ATG Self-Training Software Soon to Hit Navywide

Navy NewsStand

Story Number: NNS060124-05
1/24/2006

By Journalist 3rd Class S. C. Irwin, Fleet Public Affairs Center Pacific

SAN DIEGO (NNS) -- A software program that allows ships' crews to self-evaluate their progress in meeting training requirements is expanding from the testing stage to being implemented aboard 50 ships in January.

TORIS-TFOM (Training and Operational Readiness Information Services - Training Figure of Merit) tracks inputs into the TORIS database and alerts users to which training evolutions need to be met, and measures a ship’s completed evolutions on a point average system. Training evolutions are evaluated in four main categories: proficiency, personnel, management and material.

USS McCampbell (DDG 85) was one of the first ships to test TORIS-TFOM and offer feedback to ATG. Crew members say they have already seen positive differences between using TORIS-TFOM and the standard training process they previously used.

“With TFOM, we can log in and pick what mission area we want to look at. Then it tells us every exercise that ATG (Afloat Training Group) can grade us for and gives us the step-by-step criteria ATG uses to grade us with,” said Operations Specialist 1st Class Vincent Pendleton, of McCampbell. “It’s all on the computer. We can see what we need to finish. There are no surprises, because we’re (ATG and McCampbell) going by the same standards.”

After data is collected using the TORIS-Afloat application, the TFOM application is designed to allow a ship’s commanding officer to better pinpoint training requirements by having data readily available and organized.

The overall goal of the program is to ensure the same standards in training are being met fleetwide.

“It is like having the ship’s report card to give to ATG,” said Information Systems Technician 1st Class Tina Garvin, also aboard McCampbell. “It allows me to keep better track of the training that we do.”

ATG used feedback from Sailors on the test ships and at the ATGs to improve TFOM, as well as to provide the necessary tools to make the program more user-friendly. McCampbell was given two portable and sturdy tablet computers to record data from their training evolutions as they were conducted. The recorded data could then be transferred to the ship’s computer to update TFOM information/scores and was also sent back to an ATG data warehouse. All ships using the TORIS-TFOM program will either transfer their data via compact disk or automatically by using the Distance Support capability.

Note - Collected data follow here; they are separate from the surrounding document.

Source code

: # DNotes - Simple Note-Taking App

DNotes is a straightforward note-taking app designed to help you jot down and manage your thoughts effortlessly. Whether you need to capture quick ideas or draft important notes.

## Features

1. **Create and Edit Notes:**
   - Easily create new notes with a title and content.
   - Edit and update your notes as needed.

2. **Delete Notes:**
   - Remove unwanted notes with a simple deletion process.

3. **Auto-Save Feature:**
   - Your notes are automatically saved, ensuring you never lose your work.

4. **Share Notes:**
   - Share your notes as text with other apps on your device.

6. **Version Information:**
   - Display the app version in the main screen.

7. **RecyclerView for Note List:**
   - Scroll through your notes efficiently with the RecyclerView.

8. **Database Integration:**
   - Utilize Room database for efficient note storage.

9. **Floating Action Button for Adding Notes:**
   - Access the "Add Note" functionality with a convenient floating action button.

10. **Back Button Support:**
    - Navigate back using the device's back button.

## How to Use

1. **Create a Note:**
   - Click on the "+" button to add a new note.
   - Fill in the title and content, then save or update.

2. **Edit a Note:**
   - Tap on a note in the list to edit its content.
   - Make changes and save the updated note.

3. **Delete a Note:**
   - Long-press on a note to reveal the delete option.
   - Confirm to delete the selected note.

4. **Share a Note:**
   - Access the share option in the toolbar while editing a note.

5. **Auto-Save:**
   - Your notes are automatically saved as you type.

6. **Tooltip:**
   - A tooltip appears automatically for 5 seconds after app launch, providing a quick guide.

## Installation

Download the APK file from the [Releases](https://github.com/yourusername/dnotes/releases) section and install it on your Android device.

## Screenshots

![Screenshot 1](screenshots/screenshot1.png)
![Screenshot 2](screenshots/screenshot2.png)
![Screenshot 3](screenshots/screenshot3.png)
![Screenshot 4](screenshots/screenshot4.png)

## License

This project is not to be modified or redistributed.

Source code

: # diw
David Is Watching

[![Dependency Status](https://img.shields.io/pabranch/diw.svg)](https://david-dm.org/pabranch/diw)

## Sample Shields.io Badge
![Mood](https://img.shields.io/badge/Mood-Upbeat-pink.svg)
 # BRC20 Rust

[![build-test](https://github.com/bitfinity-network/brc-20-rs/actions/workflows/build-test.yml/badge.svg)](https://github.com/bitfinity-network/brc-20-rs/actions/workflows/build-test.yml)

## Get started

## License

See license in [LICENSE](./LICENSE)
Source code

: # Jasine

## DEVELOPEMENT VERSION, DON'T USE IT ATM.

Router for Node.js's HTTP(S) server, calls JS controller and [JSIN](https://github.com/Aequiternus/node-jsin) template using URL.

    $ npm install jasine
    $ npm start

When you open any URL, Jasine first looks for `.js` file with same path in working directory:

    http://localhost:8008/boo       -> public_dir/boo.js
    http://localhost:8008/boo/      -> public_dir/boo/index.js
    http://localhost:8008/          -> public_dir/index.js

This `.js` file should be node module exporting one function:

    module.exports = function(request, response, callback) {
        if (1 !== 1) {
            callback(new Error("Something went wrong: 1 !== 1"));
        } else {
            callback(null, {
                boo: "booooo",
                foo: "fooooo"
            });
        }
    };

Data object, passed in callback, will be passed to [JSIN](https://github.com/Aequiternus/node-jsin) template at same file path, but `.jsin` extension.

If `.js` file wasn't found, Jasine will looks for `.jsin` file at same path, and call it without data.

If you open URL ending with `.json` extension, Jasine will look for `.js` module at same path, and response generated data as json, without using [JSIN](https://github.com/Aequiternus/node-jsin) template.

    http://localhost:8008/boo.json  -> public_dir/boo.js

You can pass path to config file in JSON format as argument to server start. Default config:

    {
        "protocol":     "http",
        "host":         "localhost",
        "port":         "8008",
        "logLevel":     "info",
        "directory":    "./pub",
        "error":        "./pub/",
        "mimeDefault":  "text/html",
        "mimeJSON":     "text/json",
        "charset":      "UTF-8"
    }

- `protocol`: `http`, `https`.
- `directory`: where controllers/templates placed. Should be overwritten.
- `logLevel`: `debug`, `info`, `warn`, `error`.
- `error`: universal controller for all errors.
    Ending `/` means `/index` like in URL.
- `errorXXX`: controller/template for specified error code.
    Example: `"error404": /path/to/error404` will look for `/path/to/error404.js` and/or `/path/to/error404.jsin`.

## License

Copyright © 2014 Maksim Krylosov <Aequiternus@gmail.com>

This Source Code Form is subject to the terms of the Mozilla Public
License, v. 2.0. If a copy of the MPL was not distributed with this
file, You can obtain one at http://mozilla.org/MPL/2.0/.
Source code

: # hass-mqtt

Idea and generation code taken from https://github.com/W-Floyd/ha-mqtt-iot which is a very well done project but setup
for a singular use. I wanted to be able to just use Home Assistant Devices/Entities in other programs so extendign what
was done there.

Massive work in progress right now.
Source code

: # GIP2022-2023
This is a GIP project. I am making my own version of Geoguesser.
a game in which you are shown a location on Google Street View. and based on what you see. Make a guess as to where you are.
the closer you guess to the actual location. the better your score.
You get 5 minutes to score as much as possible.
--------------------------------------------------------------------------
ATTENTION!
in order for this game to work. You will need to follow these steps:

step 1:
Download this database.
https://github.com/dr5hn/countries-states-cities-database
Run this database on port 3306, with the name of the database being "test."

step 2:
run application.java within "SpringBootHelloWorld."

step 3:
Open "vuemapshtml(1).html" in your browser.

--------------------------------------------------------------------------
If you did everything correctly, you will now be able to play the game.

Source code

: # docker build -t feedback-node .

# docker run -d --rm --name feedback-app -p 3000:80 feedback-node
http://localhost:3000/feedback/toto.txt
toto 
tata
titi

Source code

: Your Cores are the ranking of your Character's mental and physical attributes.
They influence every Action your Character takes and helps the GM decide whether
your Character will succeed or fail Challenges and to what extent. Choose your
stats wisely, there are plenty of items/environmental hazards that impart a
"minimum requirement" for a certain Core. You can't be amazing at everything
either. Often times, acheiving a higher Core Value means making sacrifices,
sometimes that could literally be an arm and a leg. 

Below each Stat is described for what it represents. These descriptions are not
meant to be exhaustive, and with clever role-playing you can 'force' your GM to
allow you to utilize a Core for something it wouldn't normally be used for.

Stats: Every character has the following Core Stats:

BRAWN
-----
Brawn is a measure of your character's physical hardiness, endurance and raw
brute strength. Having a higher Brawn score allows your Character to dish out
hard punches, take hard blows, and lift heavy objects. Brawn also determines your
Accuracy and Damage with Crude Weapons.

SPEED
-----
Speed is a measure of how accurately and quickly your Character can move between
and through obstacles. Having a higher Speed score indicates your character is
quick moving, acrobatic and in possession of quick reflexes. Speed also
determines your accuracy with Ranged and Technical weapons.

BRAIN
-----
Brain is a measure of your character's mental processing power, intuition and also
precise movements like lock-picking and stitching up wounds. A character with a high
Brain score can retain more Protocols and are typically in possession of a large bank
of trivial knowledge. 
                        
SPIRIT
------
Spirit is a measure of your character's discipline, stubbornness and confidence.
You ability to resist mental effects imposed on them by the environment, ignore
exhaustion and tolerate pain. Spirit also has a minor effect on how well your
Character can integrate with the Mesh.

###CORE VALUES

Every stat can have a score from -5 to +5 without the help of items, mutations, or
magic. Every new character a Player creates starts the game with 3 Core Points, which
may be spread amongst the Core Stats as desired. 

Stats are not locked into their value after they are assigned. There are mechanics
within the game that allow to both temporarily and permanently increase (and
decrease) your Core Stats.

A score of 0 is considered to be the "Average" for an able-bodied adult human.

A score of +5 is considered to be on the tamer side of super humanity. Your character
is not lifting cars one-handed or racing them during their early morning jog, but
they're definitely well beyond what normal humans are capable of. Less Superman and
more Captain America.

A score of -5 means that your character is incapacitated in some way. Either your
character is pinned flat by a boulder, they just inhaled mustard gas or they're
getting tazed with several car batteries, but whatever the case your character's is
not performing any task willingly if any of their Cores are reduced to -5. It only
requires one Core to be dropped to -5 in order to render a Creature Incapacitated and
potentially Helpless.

“We collected feedback from E-3s to O-6s on how to make this program better,” said Capt. Faris Farwell, commander of Afloat Training Group, Pacific. "TFOM is a Sailor developed tool. This is a much more state-of-the-art way ships can organize their training.”

USS Boxer (LHD 4), USS Bainbridge (DDG 96) and USS Harpers Ferry (LSD 49) are a few of the ships scheduled to start using TORIS-TFOM by the end of January.

ATG plans to install the program on 100 ships by September 2006 and all surface force ships by the end of the fiscal year 2007.